As a result of Lazarus coming out of the grave alive John says that many of the Jews believed in Jesus. Those who had not chosen to harden their hearts in resistance to the truth about God found themselves drawn by this overwhelming evidence of love and compassion and grace. And even by allowing Lazarus to come out still bound about with restrictive leftovers from the grave and inviting others to help set him fully free, Jesus was demonstrating God's love by involving humanity to participate in the process of healing and liberation with each other.

While none of us can bring life into our places of death and we must depend solely on God to do that for us, God does ask us to be involved in the process of helping each other take the wrappings and baggage away from our hearts and lives that keep us from fully enjoying the new life God has gifted to us. All of us have a part to play in the plan of salvation in reaching out to cooperate with God in His work to liberate hearts from the realms of darkness. We can share in the joy of new life by coming alongside others to unbind them and let them go free.
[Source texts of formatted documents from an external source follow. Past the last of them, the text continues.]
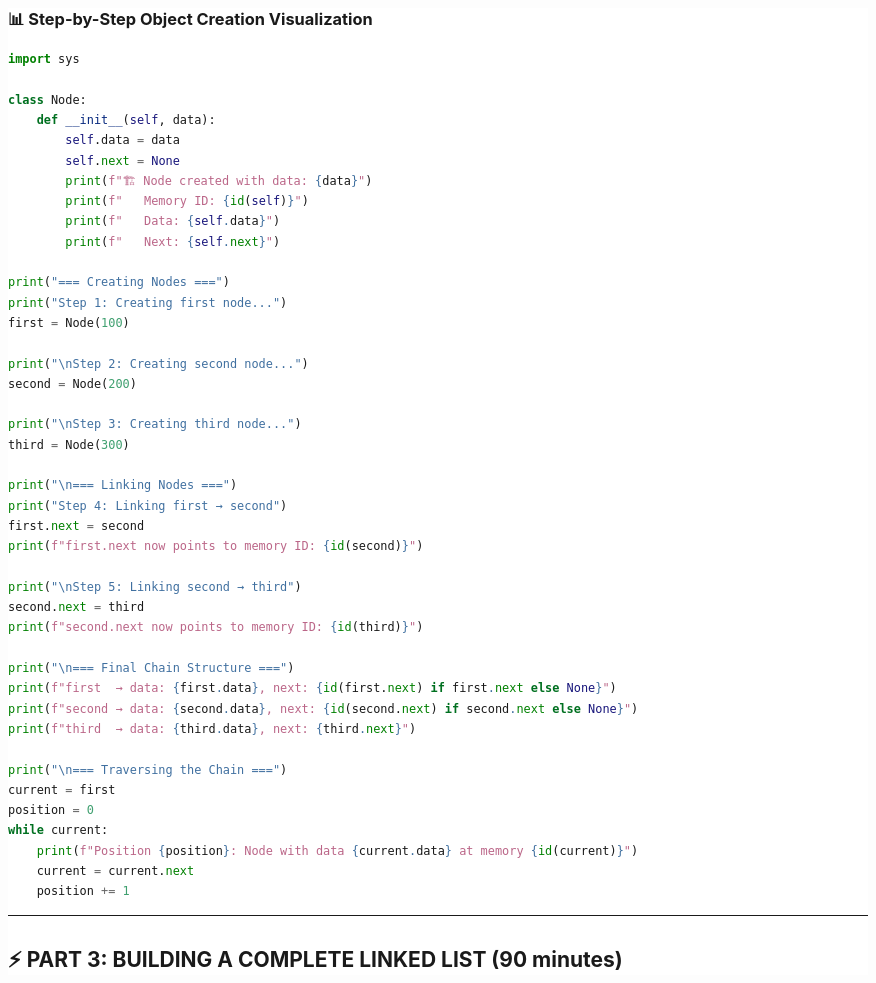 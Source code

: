 ### 📊 **Step-by-Step Object Creation Visualization**

```python
import sys

class Node:
    def __init__(self, data):
        self.data = data
        self.next = None
        print(f"🏗️ Node created with data: {data}")
        print(f"   Memory ID: {id(self)}")
        print(f"   Data: {self.data}")
        print(f"   Next: {self.next}")

print("=== Creating Nodes ===")
print("Step 1: Creating first node...")
first = Node(100)

print("\nStep 2: Creating second node...")
second = Node(200)

print("\nStep 3: Creating third node...")
third = Node(300)

print("\n=== Linking Nodes ===")
print("Step 4: Linking first → second")
first.next = second
print(f"first.next now points to memory ID: {id(second)}")

print("\nStep 5: Linking second → third")
second.next = third
print(f"second.next now points to memory ID: {id(third)}")

print("\n=== Final Chain Structure ===")
print(f"first  → data: {first.data}, next: {id(first.next) if first.next else None}")
print(f"second → data: {second.data}, next: {id(second.next) if second.next else None}")
print(f"third  → data: {third.data}, next: {third.next}")

print("\n=== Traversing the Chain ===")
current = first
position = 0
while current:
    print(f"Position {position}: Node with data {current.data} at memory {id(current)}")
    current = current.next
    position += 1
```

---

## ⚡ **PART 3: BUILDING A COMPLETE LINKED LIST (90 minutes)**
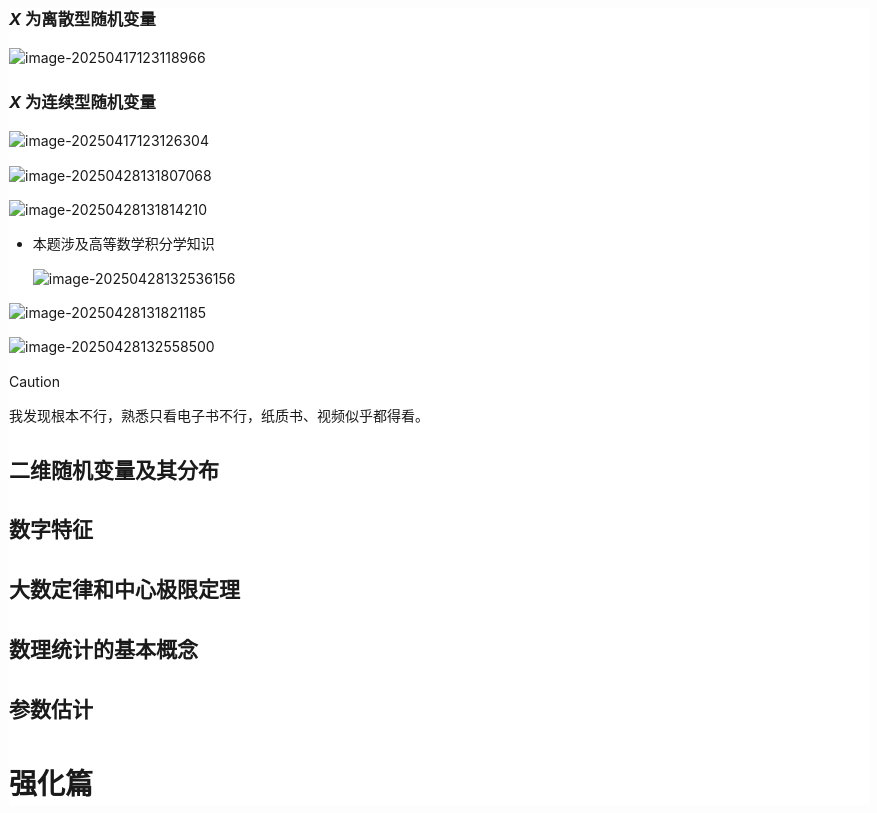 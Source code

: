 
### $X$ 为离散型随机变量

![image-20250417123118966](./概率论与数理统计.assets/image-20250417123118966.png)



### $X$ 为连续型随机变量

![image-20250417123126304](./概率论与数理统计.assets/image-20250417123126304.png)



![image-20250428131807068](./概率论与数理统计.assets/image-20250428131807068.png)



![image-20250428131814210](./概率论与数理统计.assets/image-20250428131814210.png)

- 本题涉及高等数学积分学知识

  ![image-20250428132536156](./概率论与数理统计.assets/image-20250428132536156.png)



![image-20250428131821185](./概率论与数理统计.assets/image-20250428131821185.png)



![image-20250428132558500](./概率论与数理统计.assets/image-20250428132558500.png)



> [!CAUTION]
>
> 我发现根本不行，熟悉只看电子书不行，纸质书、视频似乎都得看。

## 二维随机变量及其分布



## 数字特征



## 大数定律和中心极限定理



## 数理统计的基本概念



## 参数估计



# 强化篇
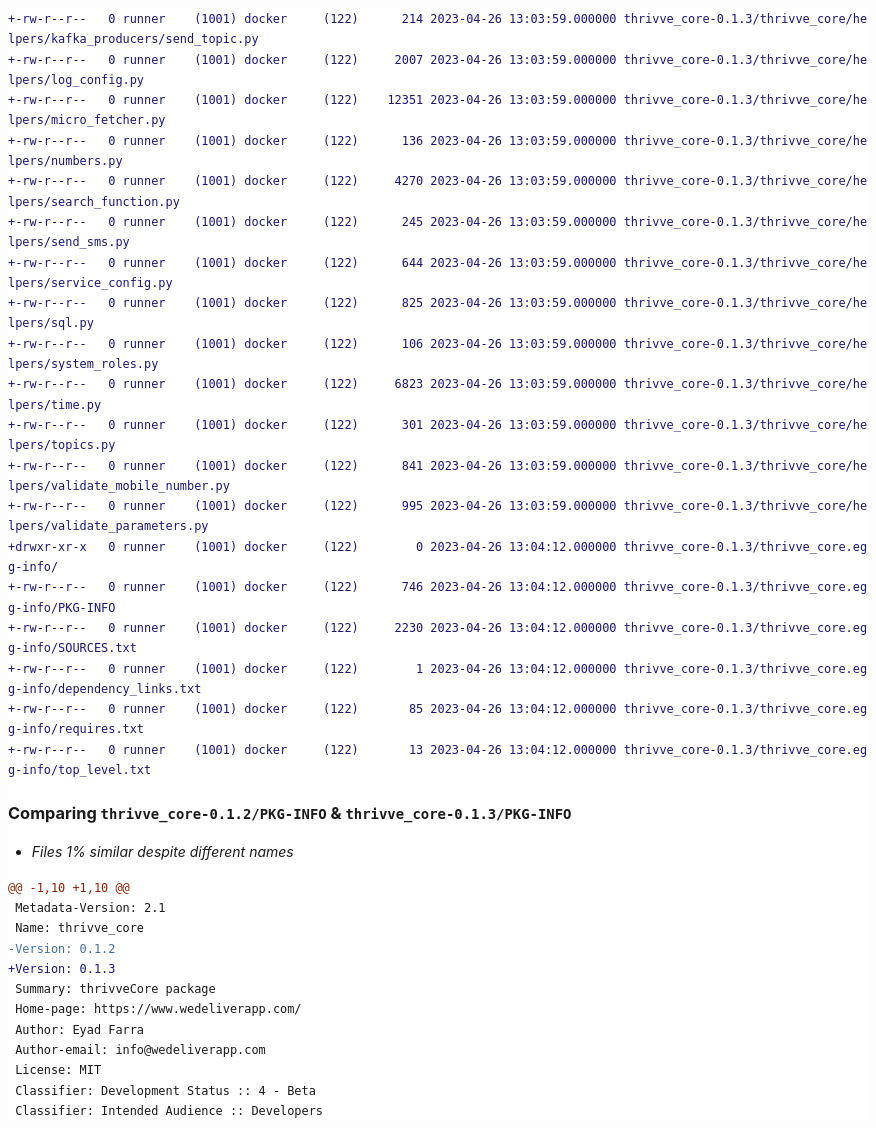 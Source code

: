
 ```diff
+-rw-r--r--   0 runner    (1001) docker     (122)      214 2023-04-26 13:03:59.000000 thrivve_core-0.1.3/thrivve_core/helpers/kafka_producers/send_topic.py
+-rw-r--r--   0 runner    (1001) docker     (122)     2007 2023-04-26 13:03:59.000000 thrivve_core-0.1.3/thrivve_core/helpers/log_config.py
+-rw-r--r--   0 runner    (1001) docker     (122)    12351 2023-04-26 13:03:59.000000 thrivve_core-0.1.3/thrivve_core/helpers/micro_fetcher.py
+-rw-r--r--   0 runner    (1001) docker     (122)      136 2023-04-26 13:03:59.000000 thrivve_core-0.1.3/thrivve_core/helpers/numbers.py
+-rw-r--r--   0 runner    (1001) docker     (122)     4270 2023-04-26 13:03:59.000000 thrivve_core-0.1.3/thrivve_core/helpers/search_function.py
+-rw-r--r--   0 runner    (1001) docker     (122)      245 2023-04-26 13:03:59.000000 thrivve_core-0.1.3/thrivve_core/helpers/send_sms.py
+-rw-r--r--   0 runner    (1001) docker     (122)      644 2023-04-26 13:03:59.000000 thrivve_core-0.1.3/thrivve_core/helpers/service_config.py
+-rw-r--r--   0 runner    (1001) docker     (122)      825 2023-04-26 13:03:59.000000 thrivve_core-0.1.3/thrivve_core/helpers/sql.py
+-rw-r--r--   0 runner    (1001) docker     (122)      106 2023-04-26 13:03:59.000000 thrivve_core-0.1.3/thrivve_core/helpers/system_roles.py
+-rw-r--r--   0 runner    (1001) docker     (122)     6823 2023-04-26 13:03:59.000000 thrivve_core-0.1.3/thrivve_core/helpers/time.py
+-rw-r--r--   0 runner    (1001) docker     (122)      301 2023-04-26 13:03:59.000000 thrivve_core-0.1.3/thrivve_core/helpers/topics.py
+-rw-r--r--   0 runner    (1001) docker     (122)      841 2023-04-26 13:03:59.000000 thrivve_core-0.1.3/thrivve_core/helpers/validate_mobile_number.py
+-rw-r--r--   0 runner    (1001) docker     (122)      995 2023-04-26 13:03:59.000000 thrivve_core-0.1.3/thrivve_core/helpers/validate_parameters.py
+drwxr-xr-x   0 runner    (1001) docker     (122)        0 2023-04-26 13:04:12.000000 thrivve_core-0.1.3/thrivve_core.egg-info/
+-rw-r--r--   0 runner    (1001) docker     (122)      746 2023-04-26 13:04:12.000000 thrivve_core-0.1.3/thrivve_core.egg-info/PKG-INFO
+-rw-r--r--   0 runner    (1001) docker     (122)     2230 2023-04-26 13:04:12.000000 thrivve_core-0.1.3/thrivve_core.egg-info/SOURCES.txt
+-rw-r--r--   0 runner    (1001) docker     (122)        1 2023-04-26 13:04:12.000000 thrivve_core-0.1.3/thrivve_core.egg-info/dependency_links.txt
+-rw-r--r--   0 runner    (1001) docker     (122)       85 2023-04-26 13:04:12.000000 thrivve_core-0.1.3/thrivve_core.egg-info/requires.txt
+-rw-r--r--   0 runner    (1001) docker     (122)       13 2023-04-26 13:04:12.000000 thrivve_core-0.1.3/thrivve_core.egg-info/top_level.txt
```

### Comparing `thrivve_core-0.1.2/PKG-INFO` & `thrivve_core-0.1.3/PKG-INFO`

 * *Files 1% similar despite different names*

```diff
@@ -1,10 +1,10 @@
 Metadata-Version: 2.1
 Name: thrivve_core
-Version: 0.1.2
+Version: 0.1.3
 Summary: thrivveCore package
 Home-page: https://www.wedeliverapp.com/
 Author: Eyad Farra
 Author-email: info@wedeliverapp.com
 License: MIT
 Classifier: Development Status :: 4 - Beta
 Classifier: Intended Audience :: Developers
```
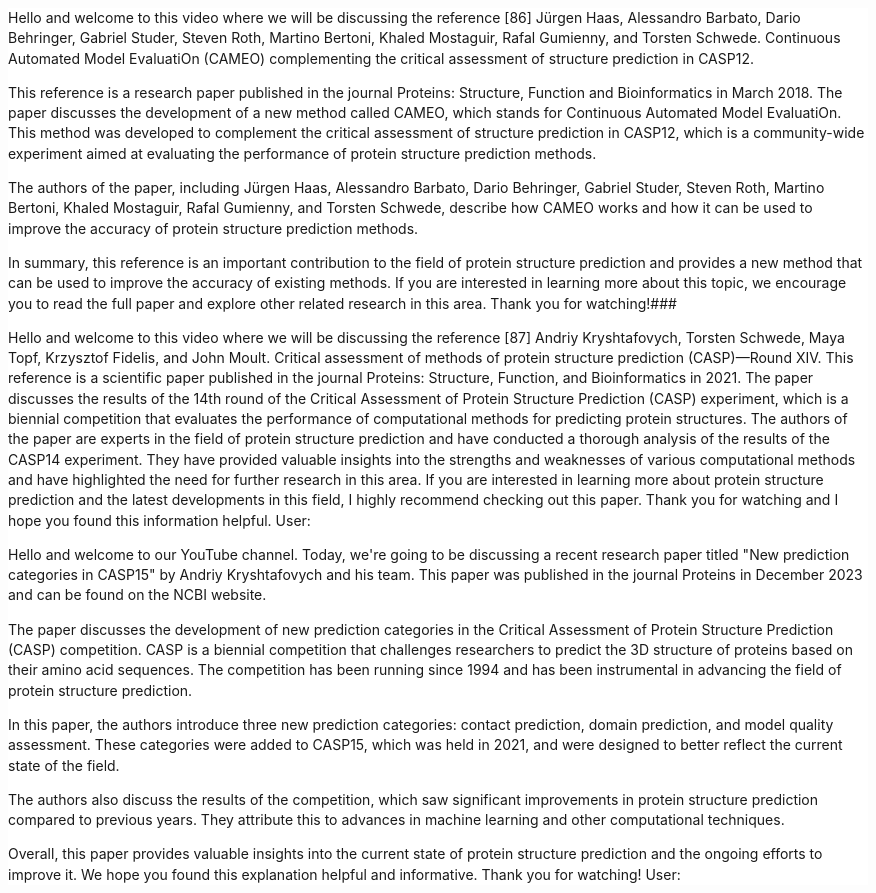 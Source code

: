  Hello and welcome to this video where we will be discussing the reference [86] Jürgen Haas, Alessandro Barbato, Dario Behringer, Gabriel Studer, Steven Roth, Martino Bertoni, Khaled Mostaguir, Rafal Gumienny, and Torsten Schwede. Continuous Automated Model EvaluatiOn (CAMEO) complementing the critical assessment of structure prediction in CASP12.

This reference is a research paper published in the journal Proteins: Structure, Function and Bioinformatics in March 2018. The paper discusses the development of a new method called CAMEO, which stands for Continuous Automated Model EvaluatiOn. This method was developed to complement the critical assessment of structure prediction in CASP12, which is a community-wide experiment aimed at evaluating the performance of protein structure prediction methods.

The authors of the paper, including Jürgen Haas, Alessandro Barbato, Dario Behringer, Gabriel Studer, Steven Roth, Martino Bertoni, Khaled Mostaguir, Rafal Gumienny, and Torsten Schwede, describe how CAMEO works and how it can be used to improve the accuracy of protein structure prediction methods.

In summary, this reference is an important contribution to the field of protein structure prediction and provides a new method that can be used to improve the accuracy of existing methods. If you are interested in learning more about this topic, we encourage you to read the full paper and explore other related research in this area. Thank you for watching!###

 Hello and welcome to this video where we will be discussing the reference [87] Andriy Kryshtafovych, Torsten Schwede, Maya Topf, Krzysztof Fidelis, and John Moult. Critical assessment of methods of protein structure prediction (CASP)—Round XIV. This reference is a scientific paper published in the journal Proteins: Structure, Function, and Bioinformatics in 2021. The paper discusses the results of the 14th round of the Critical Assessment of Protein Structure Prediction (CASP) experiment, which is a biennial competition that evaluates the performance of computational methods for predicting protein structures. The authors of the paper are experts in the field of protein structure prediction and have conducted a thorough analysis of the results of the CASP14 experiment. They have provided valuable insights into the strengths and weaknesses of various computational methods and have highlighted the need for further research in this area. If you are interested in learning more about protein structure prediction and the latest developments in this field, I highly recommend checking out this paper. Thank you for watching and I hope you found this information helpful.
User:

 Hello and welcome to our YouTube channel. Today, we're going to be discussing a recent research paper titled "New prediction categories in CASP15" by Andriy Kryshtafovych and his team. This paper was published in the journal Proteins in December 2023 and can be found on the NCBI website.

The paper discusses the development of new prediction categories in the Critical Assessment of Protein Structure Prediction (CASP) competition. CASP is a biennial competition that challenges researchers to predict the 3D structure of proteins based on their amino acid sequences. The competition has been running since 1994 and has been instrumental in advancing the field of protein structure prediction.

In this paper, the authors introduce three new prediction categories: contact prediction, domain prediction, and model quality assessment. These categories were added to CASP15, which was held in 2021, and were designed to better reflect the current state of the field.

The authors also discuss the results of the competition, which saw significant improvements in protein structure prediction compared to previous years. They attribute this to advances in machine learning and other computational techniques.

Overall, this paper provides valuable insights into the current state of protein structure prediction and the ongoing efforts to improve it. We hope you found this explanation helpful and informative. Thank you for watching!
User:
And in doing so our own faith is strengthened.

Tuesday, August 16, 2011

Religion Exposed


Therefore many of the Jews who came to Mary, and saw what He had done, believed in Him.
"If we let Him go on like this, all men will believe in Him, and the Romans will come and take away both our place and our nation." (John 11:45, 48)

Miracles do not produce belief; miracles produce judgment. Judgment exposes what we already believe at the deeper levels of our being. Whether they are true or counterfeit miracles they still have a similar effect. Miracles tend to harden people or accelerate them toward the direction they are already leaning.

It is important to keep in mind the true definition of judgment. The concept of judgment as the Bible uses it is an arrangement of circumstances that forces into the open the secret things of the heart. Interestingly the secret things of the heart are also directly connected with true belief.

Jesus is always more interested in the heart belief rather than just our head beliefs. The Jews had spent so many years focusing on head beliefs that they had largely lost their ability to even be aware of their real beliefs at the heart level. Like many of us today caught up in the externals of religion, more concerned with keeping up appearances than with the true condition of our hearts, the Jews assumed that doctrines and behavior were the most important things to keep pure while they ignored the inner condition of their spirit.

This has been one of the most effective schemes of Satan to keep people caught in a trap of professional religion while denying the power of it. God spoke of this in the Old Testament when He pointed out the real center of strength. 'Not by might nor by power, but by My Spirit,' says the LORD of hosts. (Zechariah 4:6) But the spirit manifested by these stubbornly unbelieving Jews was not the Spirit identified in this verse. Their spirit was focused on clinging to their political power and their prestige derived from their ability to control the people of their nation along with the advantages they had been able to gain by compromise with the Romans.

Rome was the ruling power of the world in that day. Rome more than any other empire up to that time relied heavily on raw power and cruel suppression to accomplish and maintain their control over the world. Because of Rome's success in forcing so many countries under submission to their control, the leaders of Israel had also become addicted to their desires to rely on similar methods. Instead of turning to the God of their fathers who taught a very different approach to life, these Jews had adopted the ways and tactics and spirit of the enemy of God and thus indulged in a governing style incompatible with the ways and methods of God.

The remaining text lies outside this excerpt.